Single by Xavier Rudd

from the album Jan Juc Moon
- Released: 18 June 2021
- Genre: Alternative music
- Length: 4:37
- Label: Salt.X
- Songwriter: Xavier Rudd
- Producers: Xavier Rudd, Jordan Power, Leon Zervos

Xavier Rudd singles chronology
| "Shame" (2020) | "Stoney Creek" (2021) | "We Deserve to Dream" (2021) |

Music video
- "Stoney Creek" on YouTube

= Stoney Creek (song) =

"Stoney Creek" is a song by Australian multi-instrumentalist Xavier Rudd. It was released on 18 June 2021 as the lead single from his tenth studio album, Jan Juc Moon (2022).
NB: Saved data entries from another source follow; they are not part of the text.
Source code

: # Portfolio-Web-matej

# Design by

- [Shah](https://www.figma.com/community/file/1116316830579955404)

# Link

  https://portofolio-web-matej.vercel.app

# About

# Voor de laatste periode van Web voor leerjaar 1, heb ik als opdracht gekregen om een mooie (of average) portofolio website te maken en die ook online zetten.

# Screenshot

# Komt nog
Rudd said, "It was under the melaleuca trees that I wrote 'Stoney Creek' as I contemplated life and what was happening in the world. I had been hearing stories about how the forced lockdowns across the world had allowed space for many of the environment's natural ecosystems to spring back to life and recover from relentless human traffic. I had been thinking 'Without nature, without our natural resources, how do we survive?'"

At the APRA Music Awards of 2022, the song was nominated for Most Performed Blues & Roots Work.
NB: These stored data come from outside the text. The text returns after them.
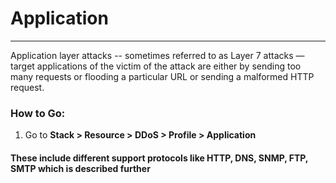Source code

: # Application

---

Application layer attacks -- sometimes referred to as Layer 7 attacks — target applications of the victim of the attack are either by sending too many requests or flooding a particular URL or sending a malformed HTTP request.

### **How to Go:**

1. Go to **Stack > Resource > DDoS > Profile > Application**

#### **These include different support protocols like HTTP, DNS, SNMP, FTP, SMTP which is described further**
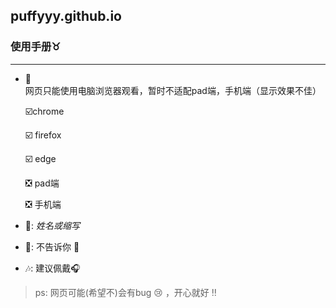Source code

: ## puffyyy.github.io

### 使用手册:taurus:

---

- :gem: 网页只能使用电脑浏览器观看，暂时不适配pad端，手机端（显示效果不佳）

  :ballot_box_with_check: ​chrome 

  :ballot_box_with_check: firefox 

  :ballot_box_with_check: edge

  :negative_squared_cross_mark: pad端

  :negative_squared_cross_mark: 手机端

- :girl:: *姓名或缩写* 

- :closed_lock_with_key:: 不告诉你 :eyes:

- :notes:: 建议佩戴:headphones: 

 

> ps: 网页可能(希望不)会有bug :cry: ，开心就好​ :bangbang:

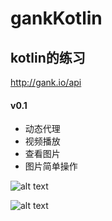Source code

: # gankKotlin

## kotlin的练习
http://gank.io/api

#### v0.1

- 动态代理
- 视频播放
- 查看图片
- 图片简单操作



![alt text](http://7xrv9y.com1.z0.glb.clouddn.com/gankKotlin.gif)

![alt text](http://7xrv9y.com1.z0.glb.clouddn.com/meizi2.gif)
It won the Environmental Music Prize in 2023, with Rudd saying "What an honour to be named winner of the Environmental Music Prize. The land and sea and all its magnificent plants and animals have been the biggest inspiration for my music by far since I began writing songs when I was a kid and, so as far as music awards go, this one feels perfect." Rudd donated the $20,000 prize money to environmental organisations.
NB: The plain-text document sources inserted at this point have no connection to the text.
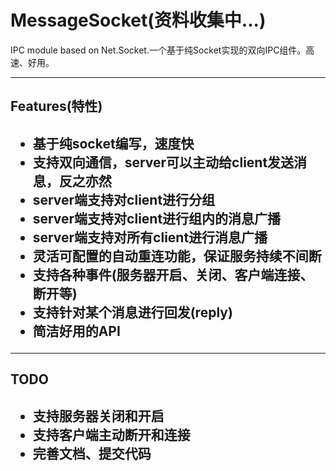 MessageSocket(资料收集中...)
=============

IPC module based on Net.Socket.一个基于纯Socket实现的双向IPC组件。高速、好用。

<hr/>
<h2>Features(特性)<h2>
<ul>
<li>基于纯socket编写，速度快</li>
<li>支持双向通信，server可以主动给client发送消息，反之亦然</li>
<li>server端支持对client进行分组</li>
<li>server端支持对client进行组内的消息广播</li>
<li>server端支持对所有client进行消息广播</li>
<li>灵活可配置的自动重连功能，保证服务持续不间断</li>
<li>支持各种事件(服务器开启、关闭、客户端连接、断开等)</li>
<li>支持针对某个消息进行回发(reply)</li>
<li>简洁好用的API</li>
</ul>


<hr/>
<h2>TODO<h2>
<ul>
<li>支持服务器关闭和开启</li>
<li>支持客户端主动断开和连接</li>
<li>完善文档、提交代码</li>
</ul>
The song was certified gold in Australia in March 2026.

==Music video==
The music video, directed and produced by Axel Massin, premiered on 17 June 2021 and shows Valeriya Gogunskaya skateboarding along the Portuguese coastline, moving through beaches, forests and clifftops.

==Track listing==
- digital single
1. "Stoney Creek" - 4:37

- digital single
2. "Stoney Creek"- 4:37
3. "Stoney Creek" (a cappella) - 3:44

==Charts==

Weekly chart performance for "Stoney Creek"
| Chart (2021) | Peak position |
|---|---|
| Australian Independent Singles (AIR) | 13 |

== Certifications ==

| Region | Certification | Certified units/sales |
| Australia (ARIA) | Gold | 35,000^{‡} |
^{‡} Sales+streaming figures based on certification alone.